Better Access
The Australian Government is making changes to the Better Access initiative from 1st November 2025 to respond to the Better Access evaluation.
From 1 November 2025, Medicare benefits will only be payable for Better Access services where the mental health treatment plan, review of the mental health treatment plan and referrals has been undertaken at a patient’s MyMedicare registered practice or by their usual medical practitioner.
A patient’s usual medical practitioner is someone who has provided the majority of services to the person in the past 12 months or who is likely to provide the majority of services to the person in the following 12 months. This includes other GPs and PMPs who are employed at the patient’s usual medical practice.

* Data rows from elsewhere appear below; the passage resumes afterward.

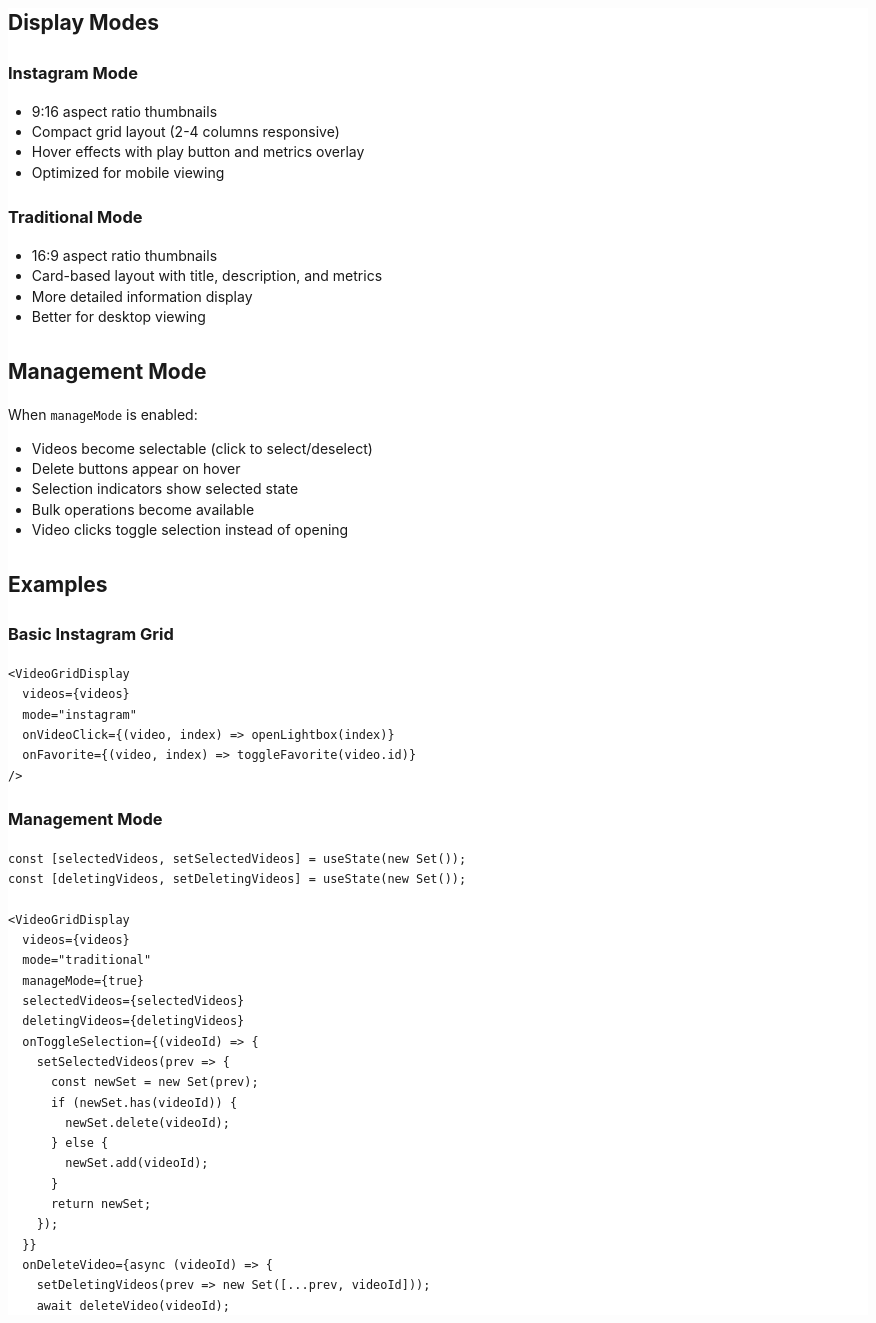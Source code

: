 ## Display Modes

### Instagram Mode
- 9:16 aspect ratio thumbnails
- Compact grid layout (2-4 columns responsive)
- Hover effects with play button and metrics overlay
- Optimized for mobile viewing

### Traditional Mode
- 16:9 aspect ratio thumbnails
- Card-based layout with title, description, and metrics
- More detailed information display
- Better for desktop viewing

## Management Mode

When `manageMode` is enabled:

- Videos become selectable (click to select/deselect)
- Delete buttons appear on hover
- Selection indicators show selected state
- Bulk operations become available
- Video clicks toggle selection instead of opening

## Examples

### Basic Instagram Grid

```tsx
<VideoGridDisplay
  videos={videos}
  mode="instagram"
  onVideoClick={(video, index) => openLightbox(index)}
  onFavorite={(video, index) => toggleFavorite(video.id)}
/>
```

### Management Mode

```tsx
const [selectedVideos, setSelectedVideos] = useState(new Set());
const [deletingVideos, setDeletingVideos] = useState(new Set());

<VideoGridDisplay
  videos={videos}
  mode="traditional"
  manageMode={true}
  selectedVideos={selectedVideos}
  deletingVideos={deletingVideos}
  onToggleSelection={(videoId) => {
    setSelectedVideos(prev => {
      const newSet = new Set(prev);
      if (newSet.has(videoId)) {
        newSet.delete(videoId);
      } else {
        newSet.add(videoId);
      }
      return newSet;
    });
  }}
  onDeleteVideo={async (videoId) => {
    setDeletingVideos(prev => new Set([...prev, videoId]));
    await deleteVideo(videoId);
```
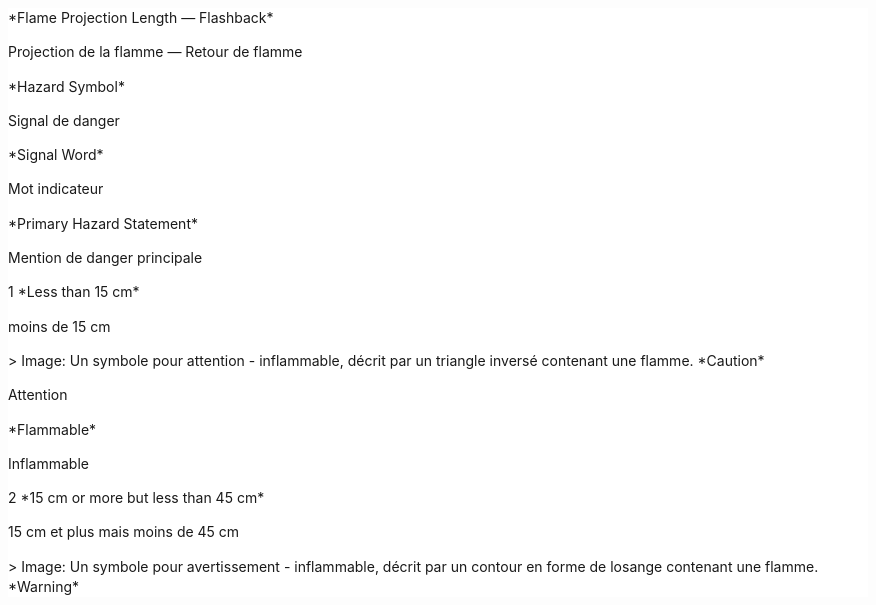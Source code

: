 </th>
</tr>
<tr>
<th>*Flame Projection Length — Flashback*

Projection de la flamme — Retour de flamme

</th>
<th>*Hazard Symbol*

Signal de danger

</th>
<th>*Signal Word*

Mot indicateur

</th>
<th>*Primary Hazard Statement*

Mention de danger principale

</th>
</tr>
<tr>
<td>1</td>
<td>*Less than 15 cm*

moins de 15 cm

</td>
<td>
> Image: Un symbole pour attention - inflammable, décrit par un triangle inversé contenant une flamme.
</td>
<td>*Caution*

Attention

</td>
<td>*Flammable*

Inflammable

</td>
</tr>
<tr>
<td>2</td>
<td>*15 cm or more but less than 45 cm*

15 cm et plus mais moins de 45 cm

</td>
<td>
> Image: Un symbole pour avertissement - inflammable, décrit par un contour en forme de losange contenant une flamme.
</td>
<td>*Warning*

- It is important to note that patients can choose to see their usual medical practitioner irrespective of their existing MyMedicare registered status. This is because patients may choose to seek mental health support through a separate GP or PMP for a wide variety of reasons, and these changes will not impact the ability for patients to continue to do this.

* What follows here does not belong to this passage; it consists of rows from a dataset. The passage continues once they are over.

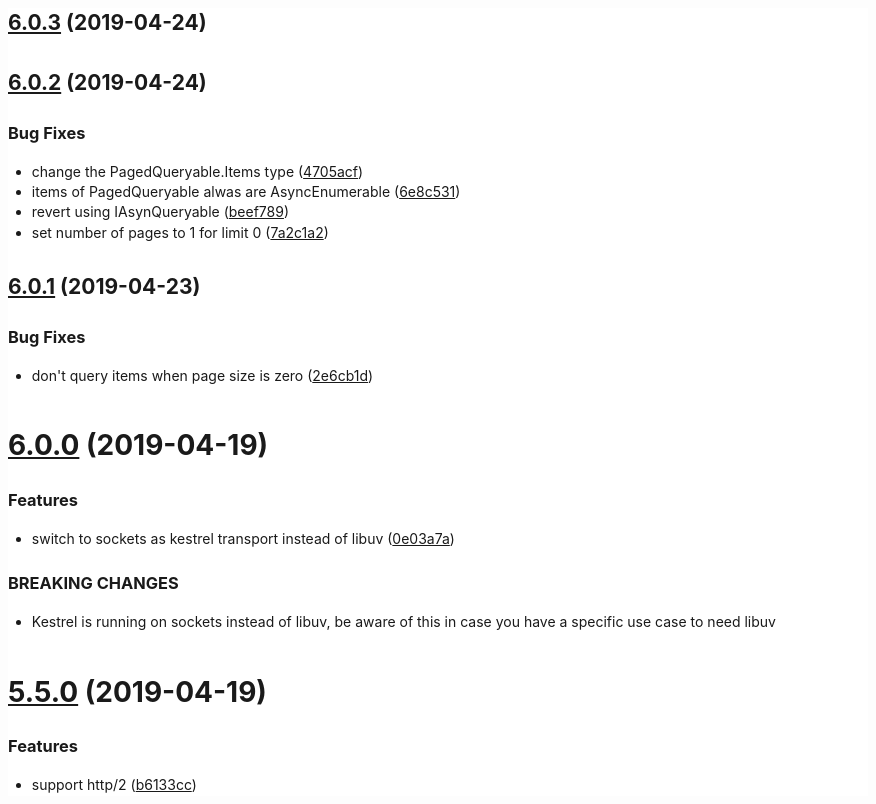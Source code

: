 ## [6.0.3](https://github.com/informatievlaanderen/api/compare/v6.0.2...v6.0.3) (2019-04-24)

## [6.0.2](https://github.com/informatievlaanderen/api/compare/v6.0.1...v6.0.2) (2019-04-24)


### Bug Fixes

* change the PagedQueryable.Items type ([4705acf](https://github.com/informatievlaanderen/api/commit/4705acf))
* items of PagedQueryable alwas are AsyncEnumerable ([6e8c531](https://github.com/informatievlaanderen/api/commit/6e8c531))
* revert using IAsynQueryable<T> ([beef789](https://github.com/informatievlaanderen/api/commit/beef789))
* set number of pages to 1 for limit 0 ([7a2c1a2](https://github.com/informatievlaanderen/api/commit/7a2c1a2))

## [6.0.1](https://github.com/informatievlaanderen/api/compare/v6.0.0...v6.0.1) (2019-04-23)


### Bug Fixes

* don't query items when page size is zero ([2e6cb1d](https://github.com/informatievlaanderen/api/commit/2e6cb1d))

# [6.0.0](https://github.com/informatievlaanderen/api/compare/v5.5.0...v6.0.0) (2019-04-19)


### Features

* switch to sockets as kestrel transport instead of libuv ([0e03a7a](https://github.com/informatievlaanderen/api/commit/0e03a7a))


### BREAKING CHANGES

* Kestrel is running on sockets instead of libuv, be aware of this in case you have a
specific use case to need libuv

# [5.5.0](https://github.com/informatievlaanderen/api/compare/v5.4.0...v5.5.0) (2019-04-19)


### Features

* support http/2 ([b6133cc](https://github.com/informatievlaanderen/api/commit/b6133cc))
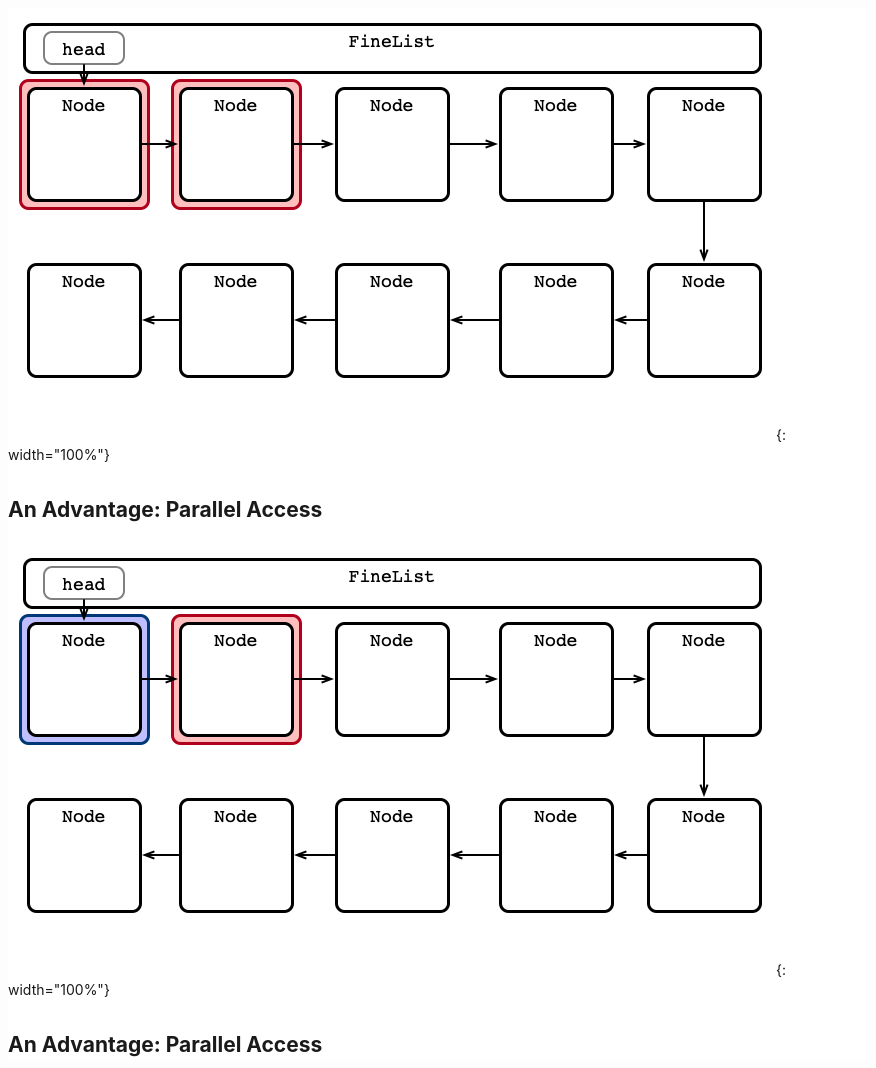 ![](/assets/img/concurrent-lists/fine-list-concurrent-2.png){: width="100%"}

## An Advantage: Parallel Access

![](/assets/img/concurrent-lists/fine-list-concurrent-3.png){: width="100%"}

## An Advantage: Parallel Access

If a patient is registered with a MyMedicare practice but wishes to see a GP at another practice (e.g. a headspace GP) as they consider them to be their ‘usual medical practitioner’ for their mental health support needs, there is nothing precluding the patient from doing so because of the changes coming in to affect.
Transition arrangements will be in place for 2 years to ensure current patients don’t lose access to services under MHTP plans prepared prior to 1 November 2025.